15 January: The first international at Twickenham, England v Wales, was played. England won by 11 points to 6 with Adrian Stoop leading the England team. Two other Harlequins also played, Ronald Poulton and JGG Birkett.
The Twickenham pitch was used as grazing for horses, cattle and sheep during World War I.
King George V unveiled a war memorial at Twickenham. A stand was built above the North Terrace, under which workshops were placed. The Varsity fixture between Oxford and Cambridge was played at Twickenham for the first time.
Harlequins won the first Middlesex seven-a-side tournament at Twickenham.
A top tier above the old East Stand was added, bringing its capacity to 12,000.
5 October: Memorial gates were unveiled at Twickenham in honour of rugby administrator Sir George Rowland Hill. A special match was played to mark the occasion: England/Wales v Scotland/Ireland.
A new West Stand was completed, with offices for RFU staff and room for 12,000 spectators at a cost of £75,025. The South Terrace was extended to accommodate 20,000 people.
During World War II, Twickenham was used as a Civil Defence Depot, the East Car Park was dug up for allotments and the West Car Park was a coal dump.
17 October: The Twickenham Jubilee celebration match – England and Wales v Ireland and Scotland (final score: 26 – 17 to England and Wales).
With cracks in the concrete and the South Terrace in need of extensive repair, it was decided it would be cheaper to build a stand. Planning permission was refused because of objections by local residents (over their right to light). During the next 10 years, their houses were purchased by the RFU and were made available to rent by employees. Planning permission was finally granted in 1978 and the building completed in 1981.
HRH the Prince of Wales opened the new RFU offices at Twickenham before the Middlesex Sevens.
Sir Hector Munro, Minister for Sport and former President of the Scottish RFU, officially opened the new South Stand at Twickenham. It contained a banqueting suite called the Rose Room' with seating for 400 people.
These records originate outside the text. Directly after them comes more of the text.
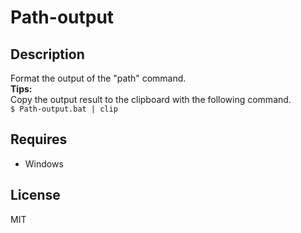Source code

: # Path-output

## Description  
Format the output of the "path" command.  
**Tips:**  
Copy the output result to the clipboard with the following command.  
```$ Path-output.bat | clip```  

## Requires  
- Windows  

## License
MIT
Demolition of the old North Stand at Twickenham.
16 February: The new North Stand, with 14,800 seats, was opened by HRH the Princess Royal. The East Stand was demolished after the Rugby World Cup.
October: The new East Stand, with 25,000 seats, was completed.
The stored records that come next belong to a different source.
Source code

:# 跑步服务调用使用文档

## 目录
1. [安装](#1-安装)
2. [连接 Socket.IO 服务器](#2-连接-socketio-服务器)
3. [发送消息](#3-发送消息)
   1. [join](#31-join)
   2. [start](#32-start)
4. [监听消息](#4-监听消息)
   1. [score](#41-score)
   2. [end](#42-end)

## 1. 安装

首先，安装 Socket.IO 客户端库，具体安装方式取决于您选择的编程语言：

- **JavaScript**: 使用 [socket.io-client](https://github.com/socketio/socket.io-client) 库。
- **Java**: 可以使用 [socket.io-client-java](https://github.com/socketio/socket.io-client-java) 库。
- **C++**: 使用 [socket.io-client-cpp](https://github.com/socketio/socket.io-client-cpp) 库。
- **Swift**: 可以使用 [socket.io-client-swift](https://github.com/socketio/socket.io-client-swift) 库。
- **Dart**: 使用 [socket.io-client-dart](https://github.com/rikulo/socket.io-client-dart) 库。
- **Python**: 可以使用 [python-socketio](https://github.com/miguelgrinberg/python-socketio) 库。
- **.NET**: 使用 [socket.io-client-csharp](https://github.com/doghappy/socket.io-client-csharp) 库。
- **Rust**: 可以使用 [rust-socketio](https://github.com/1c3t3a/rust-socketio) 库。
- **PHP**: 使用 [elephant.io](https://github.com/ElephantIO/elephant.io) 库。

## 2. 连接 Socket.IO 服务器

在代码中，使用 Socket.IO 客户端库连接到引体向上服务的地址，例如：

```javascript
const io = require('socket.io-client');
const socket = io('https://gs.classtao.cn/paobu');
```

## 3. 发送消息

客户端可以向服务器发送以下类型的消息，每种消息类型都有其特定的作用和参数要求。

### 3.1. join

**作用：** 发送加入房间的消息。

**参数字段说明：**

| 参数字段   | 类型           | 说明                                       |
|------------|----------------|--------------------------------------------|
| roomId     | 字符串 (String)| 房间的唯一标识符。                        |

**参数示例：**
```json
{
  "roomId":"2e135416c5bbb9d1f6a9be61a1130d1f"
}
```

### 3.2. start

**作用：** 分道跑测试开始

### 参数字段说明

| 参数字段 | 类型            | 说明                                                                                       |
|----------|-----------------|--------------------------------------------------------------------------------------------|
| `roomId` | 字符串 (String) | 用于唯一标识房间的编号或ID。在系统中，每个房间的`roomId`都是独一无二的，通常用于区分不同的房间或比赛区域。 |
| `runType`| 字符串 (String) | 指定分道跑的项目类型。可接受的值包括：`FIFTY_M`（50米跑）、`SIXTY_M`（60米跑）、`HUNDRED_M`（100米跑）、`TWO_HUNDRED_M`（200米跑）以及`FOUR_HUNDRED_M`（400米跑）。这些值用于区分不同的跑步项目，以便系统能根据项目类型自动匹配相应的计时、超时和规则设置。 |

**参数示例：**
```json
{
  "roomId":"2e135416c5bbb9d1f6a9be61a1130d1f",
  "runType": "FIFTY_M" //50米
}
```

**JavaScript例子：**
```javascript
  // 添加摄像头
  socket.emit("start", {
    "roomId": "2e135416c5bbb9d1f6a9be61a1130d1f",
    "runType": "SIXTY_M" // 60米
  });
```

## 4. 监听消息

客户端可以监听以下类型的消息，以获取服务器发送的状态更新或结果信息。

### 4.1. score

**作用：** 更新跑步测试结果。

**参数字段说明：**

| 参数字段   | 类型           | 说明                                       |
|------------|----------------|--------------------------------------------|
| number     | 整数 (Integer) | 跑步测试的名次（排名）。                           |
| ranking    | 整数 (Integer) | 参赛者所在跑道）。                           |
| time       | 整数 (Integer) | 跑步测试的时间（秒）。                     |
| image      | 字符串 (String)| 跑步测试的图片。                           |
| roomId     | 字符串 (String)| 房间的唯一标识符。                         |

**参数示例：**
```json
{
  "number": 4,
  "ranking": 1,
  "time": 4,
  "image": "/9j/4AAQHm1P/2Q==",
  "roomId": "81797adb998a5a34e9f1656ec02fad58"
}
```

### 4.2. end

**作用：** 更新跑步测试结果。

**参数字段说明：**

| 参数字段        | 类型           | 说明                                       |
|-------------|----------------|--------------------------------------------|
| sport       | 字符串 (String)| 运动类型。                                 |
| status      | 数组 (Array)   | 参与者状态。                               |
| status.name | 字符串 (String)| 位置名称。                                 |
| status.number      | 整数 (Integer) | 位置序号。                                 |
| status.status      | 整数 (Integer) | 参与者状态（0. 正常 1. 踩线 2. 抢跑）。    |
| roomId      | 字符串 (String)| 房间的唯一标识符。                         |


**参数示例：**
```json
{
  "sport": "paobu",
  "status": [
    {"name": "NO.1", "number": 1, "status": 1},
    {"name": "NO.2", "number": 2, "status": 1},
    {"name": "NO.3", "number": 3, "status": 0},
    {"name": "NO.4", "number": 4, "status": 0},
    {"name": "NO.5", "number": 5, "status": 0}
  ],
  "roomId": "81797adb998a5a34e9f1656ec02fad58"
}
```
19 March: HM the Queen officially opened the new East Stand before England v Wales. During the summer, demolition of the old West Stand took place and start was made on a new one.
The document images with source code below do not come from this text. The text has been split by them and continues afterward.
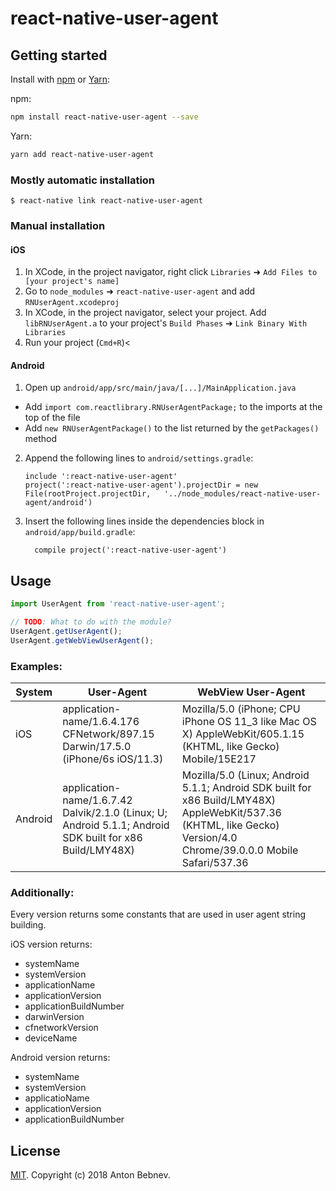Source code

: 
# react-native-user-agent

## Getting started

Install with [npm](https://www.npmjs.com/) or [Yarn](https://yarnpkg.com/):

npm:
```sh
npm install react-native-user-agent --save
```

Yarn:
```sh
yarn add react-native-user-agent
```

### Mostly automatic installation

`$ react-native link react-native-user-agent`

### Manual installation


#### iOS

1. In XCode, in the project navigator, right click `Libraries` ➜ `Add Files to [your project's name]`
2. Go to `node_modules` ➜ `react-native-user-agent` and add `RNUserAgent.xcodeproj`
3. In XCode, in the project navigator, select your project. Add `libRNUserAgent.a` to your project's `Build Phases` ➜ `Link Binary With Libraries`
4. Run your project (`Cmd+R`)<

#### Android

1. Open up `android/app/src/main/java/[...]/MainApplication.java`
  - Add `import com.reactlibrary.RNUserAgentPackage;` to the imports at the top of the file
  - Add `new RNUserAgentPackage()` to the list returned by the `getPackages()` method
2. Append the following lines to `android/settings.gradle`:
  	```
  	include ':react-native-user-agent'
  	project(':react-native-user-agent').projectDir = new File(rootProject.projectDir, 	'../node_modules/react-native-user-agent/android')
  	```
3. Insert the following lines inside the dependencies block in `android/app/build.gradle`:
  	```
      compile project(':react-native-user-agent')
  	```

## Usage

```javascript
import UserAgent from 'react-native-user-agent';

// TODO: What to do with the module?
UserAgent.getUserAgent();
UserAgent.getWebViewUserAgent();
```

### Examples:

| System | User-Agent | WebView User-Agent |
| ------ | ---------- | ------------------ |
| iOS    | application-name/1.6.4.176 CFNetwork/897.15 Darwin/17.5.0 (iPhone/6s iOS/11.3) | Mozilla/5.0 (iPhone; CPU iPhone OS 11_3 like Mac OS X) AppleWebKit/605.1.15 (KHTML, like Gecko) Mobile/15E217 |
| Android | application-name/1.6.7.42 Dalvik/2.1.0 (Linux; U; Android 5.1.1; Android SDK built for x86 Build/LMY48X) | Mozilla/5.0 (Linux; Android 5.1.1; Android SDK built for x86 Build/LMY48X) AppleWebKit/537.36 (KHTML, like Gecko) Version/4.0 Chrome/39.0.0.0 Mobile Safari/537.36 |

### Additionally:

Every version returns some constants that are used in user agent string building.

iOS version returns:
- systemName
- systemVersion
- applicationName
- applicationVersion
- applicationBuildNumber
- darwinVersion
- cfnetworkVersion
- deviceName

Android version returns:
- systemName
- systemVersion
- applicatioName
- applicationVersion
- applicationBuildNumber


## License

[MIT](LICENSE). Copyright (c) 2018 Anton Bebnev.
16 December: New West Stand at Twickenham, containing 25,000 seats, dressing rooms, a medical suite and fitness centre, was opened by HRH The Duke of Edinburgh prior to England v Western Samoa.
24 January: the new Museum of Rugby was opened to the public. It was officially opened by The Right Hon Virginia Bottomley MP JP in March.
The RFU administration staff moved into new offices opposite the Stadium.
Planning Application was submitted to build a new South Stand.
Work finally commenced on the new South Stand.
5 November: the South Stand bowl was re-opened by Tessa Jowell MP, with a seating capacity of 20,000. This brought the capacity of Twickenham to its highest ever level of 82,000.
November: The Rugby Store, which occupies over 7,000 sq ft, relocates to the newly-developed South Stand.
Twickenham Marriot hotel opens in South Stand.
Twickenham Stadium celebrates it's centenary season and 100 years of top-class rugby as England defeat Wales 30-17.
RFU staff move from their offices opposite the East Stand into the newly-developed Rugby House, based in the South Stand.